The movement has also been led by powerful white women, often putting their faces at the front. While Indigenous and culturally and linguistically diverse voices have been added, it’s often as an afterthought. As experts have told me, focusing on sexual violence instead of the societal drivers behind it (including power and poverty) goes against what these communities fight for.
Distinct from previous feminist movements, Me Too lacks both government support and specificity. The closest Australia’s movement has come to having specific demands is the latest petition presented at March4Justice — but even here there’s no direct policy change.
Petitions and anger can only get a movement so far. There needs to be work behind the scenes to address the drivers of inequality, sexual violence and our response to it. There needs to be a greater community feel that we, society as a whole, want change — not just the scalps of sleazy men.
This massive reckoning risks fizzling out, moved off course by a distraction or a tokenistic gesture. But on the ground for women, things will stay the same. Unequal division of labour. Women shouldering unpaid work. Women on visas trapped in violent situations. Sex trafficking. Paltry domestic violence funding. The murder and abuse of Indigenous women.
Over the next few days, I will explore how the movement has focused on awareness-raising, calling out harassment and soliciting stories — the first few steps in a long march to justice. But I’ll also look at how it has yet to demand targeted change, and how it focuses on the stories and experiences of a select few.
We need to work together as a community to demand equality, led by the women of colour who have been fighting this fight for decades. I’ll ask what needs to change, and how we can keep this movement in momentum.
Unless change happens soon, we may well be doing this all over again. We’ll rally and shout, again and again, as a new generation wonders why we put up with so much and did so little.
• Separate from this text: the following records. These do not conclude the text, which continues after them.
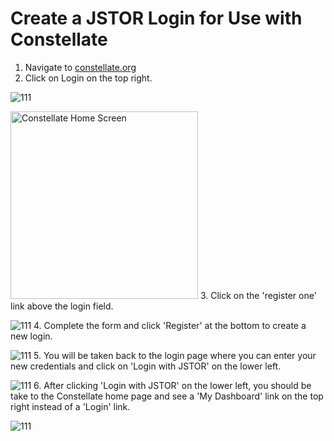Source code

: # Create a JSTOR Login for Use with Constellate

1. Navigate to <a href="http://constellate.org">constellate.org</a>
2. Click on Login on the top right.

![111](/CreateLogin/images/Screenshot-1.png)

<img src="/CreateLogin/images/Screenshot-1.jpg" alt="Constellate Home Screen" style="width:300px;">
3. Click on the 'register one' link above the login field.

![111](/CreateLogin/images/Screenshot-2.png)
4. Complete the form and click 'Register' at the bottom to create a new login.

![111](/CreateLogin/images/Screenshot-3.png)
5. You will be taken back to the login page where you can enter your new credentials and click on 'Login with JSTOR' on the lower left.

![111](/CreateLogin/images/Screenshot-4.png)
6. After clicking 'Login with JSTOR' on the lower left, you should be take to the Constellate home page and see a 'My Dashboard' link on the top right instead of a 'Login' link.

![111](/CreateLogin/images/Screenshot-5.png)


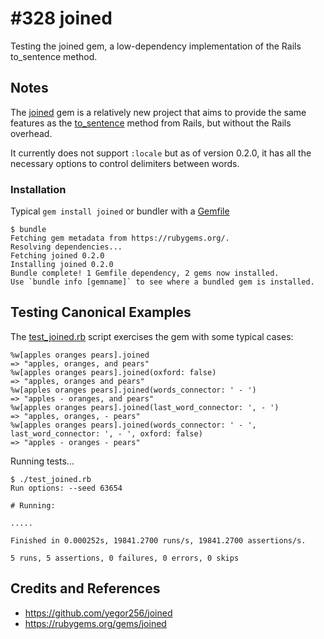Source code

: # #328 joined

Testing the joined gem, a low-dependency implementation of the Rails to_sentence method.

## Notes

The [joined](https://rubygems.org/gems/joined) gem
is a relatively new project that aims to provide the same features as the
[to_sentence](https://api.rubyonrails.org/classes/Array.html#method-i-to_sentence)
method from Rails, but without the Rails overhead.

It currently does not support `:locale` but as of version 0.2.0,
it has all the necessary options to control delimiters between words.

### Installation

Typical `gem install joined` or bundler with a [Gemfile](./Gemfile)

    $ bundle
    Fetching gem metadata from https://rubygems.org/.
    Resolving dependencies...
    Fetching joined 0.2.0
    Installing joined 0.2.0
    Bundle complete! 1 Gemfile dependency, 2 gems now installed.
    Use `bundle info [gemname]` to see where a bundled gem is installed.

## Testing Canonical Examples

The [test_joined.rb](./test_joined.rb) script exercises the gem with some typical cases:

    %w[apples oranges pears].joined
    => "apples, oranges, and pears"
    %w[apples oranges pears].joined(oxford: false)
    => "apples, oranges and pears"
    %w[apples oranges pears].joined(words_connector: ' - ')
    => "apples - oranges, and pears"
    %w[apples oranges pears].joined(last_word_connector: ', - ')
    => "apples, oranges, - pears"
    %w[apples oranges pears].joined(words_connector: ' - ', last_word_connector: ', - ', oxford: false)
    => "apples - oranges - pears"

Running tests...

    $ ./test_joined.rb
    Run options: --seed 63654

    # Running:

    .....

    Finished in 0.000252s, 19841.2700 runs/s, 19841.2700 assertions/s.

    5 runs, 5 assertions, 0 failures, 0 errors, 0 skips

## Credits and References

* <https://github.com/yegor256/joined>
* <https://rubygems.org/gems/joined>
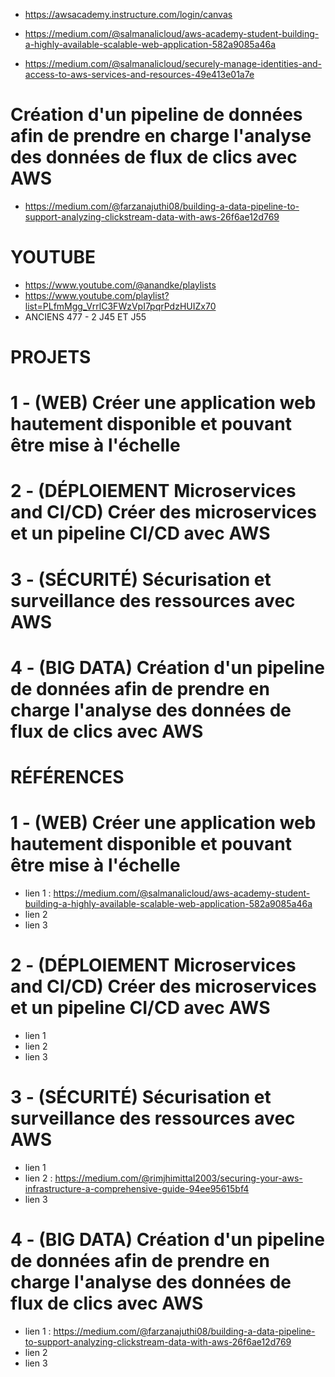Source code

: - https://awsacademy.instructure.com/login/canvas



- https://medium.com/@salmanalicloud/aws-academy-student-building-a-highly-available-scalable-web-application-582a9085a46a
- https://medium.com/@salmanalicloud/securely-manage-identities-and-access-to-aws-services-and-resources-49e413e01a7e

# Création d'un pipeline de données afin de prendre en charge l'analyse des données de flux de clics avec AWS
- https://medium.com/@farzanajuthi08/building-a-data-pipeline-to-support-analyzing-clickstream-data-with-aws-26f6ae12d769
  
# YOUTUBE
- https://www.youtube.com/@anandke/playlists
- https://www.youtube.com/playlist?list=PLfmMgg_VrrlC3FWzVpI7pqrPdzHUIZx70
- ANCIENS 477 - 2 J45 ET J55


# PROJETS

# 1 - (WEB) Créer une application web hautement disponible et pouvant être mise à l'échelle
# 2 - (DÉPLOIEMENT Microservices and CI/CD) Créer des microservices et un pipeline CI/CD avec AWS
# 3 - (SÉCURITÉ) Sécurisation et surveillance des ressources avec AWS
# 4 - (BIG DATA) Création d'un pipeline de données afin de prendre en charge l'analyse des données de flux de clics avec AWS

# RÉFÉRENCES

# 1 - (WEB) Créer une application web hautement disponible et pouvant être mise à l'échelle
- lien 1 : https://medium.com/@salmanalicloud/aws-academy-student-building-a-highly-available-scalable-web-application-582a9085a46a
- lien 2
- lien 3
# 2 - (DÉPLOIEMENT Microservices and CI/CD) Créer des microservices et un pipeline CI/CD avec AWS
- lien 1
- lien 2
- lien 3
# 3 - (SÉCURITÉ) Sécurisation et surveillance des ressources avec AWS
- lien 1
- lien 2 : https://medium.com/@rimjhimittal2003/securing-your-aws-infrastructure-a-comprehensive-guide-94ee95615bf4
- lien 3
# 4 - (BIG DATA) Création d'un pipeline de données afin de prendre en charge l'analyse des données de flux de clics avec AWS
- lien 1 : https://medium.com/@farzanajuthi08/building-a-data-pipeline-to-support-analyzing-clickstream-data-with-aws-26f6ae12d769
- lien 2
- lien 3
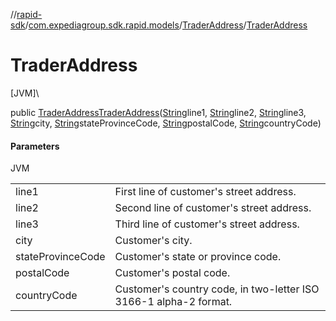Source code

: //[rapid-sdk](../../../index.md)/[com.expediagroup.sdk.rapid.models](../index.md)/[TraderAddress](index.md)/[TraderAddress](-trader-address.md)

# TraderAddress

[JVM]\

public [TraderAddress](index.md)[TraderAddress](-trader-address.md)([String](https://docs.oracle.com/javase/8/docs/api/java/lang/String.html)line1, [String](https://docs.oracle.com/javase/8/docs/api/java/lang/String.html)line2, [String](https://docs.oracle.com/javase/8/docs/api/java/lang/String.html)line3, [String](https://docs.oracle.com/javase/8/docs/api/java/lang/String.html)city, [String](https://docs.oracle.com/javase/8/docs/api/java/lang/String.html)stateProvinceCode, [String](https://docs.oracle.com/javase/8/docs/api/java/lang/String.html)postalCode, [String](https://docs.oracle.com/javase/8/docs/api/java/lang/String.html)countryCode)

#### Parameters

JVM

| | |
|---|---|
| line1 | First line of customer's street address. |
| line2 | Second line of customer's street address. |
| line3 | Third line of customer's street address. |
| city | Customer's city. |
| stateProvinceCode | Customer's state or province code. |
| postalCode | Customer's postal code. |
| countryCode | Customer's country code, in two-letter ISO 3166-1 alpha-2 format. |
We better have a good excuse.
If you or someone you know is impacted by sexual assault or violence, call 1800RESPECT on 1800 737 732 or visit 1800RESPECT.org.au.
Read the next part of #MeTooWhere? here.
I am sad and disappointed and would love to be proved wrong. Scomo’s women’s circus is exactly that. Window dressing by the marketing department. I am afraid that real change, and we need it, will not come out of the present Government.
God yes Amber thank you for writing this article. Looking forwards to the rest of the series
I can think of one concrete suggestion, but not how it can be implemented.
The court system whereby victims of sexual assault/rape are re-traumatised, as has been widely acknowledged – by women at least. If you are a victim of a mugging I doubt you would be asked on oath to say what you were wearing, whether you had been drinking or why you were where you were.
And if the victim’s sexual history is relevant so to should be the sexual history of the accused.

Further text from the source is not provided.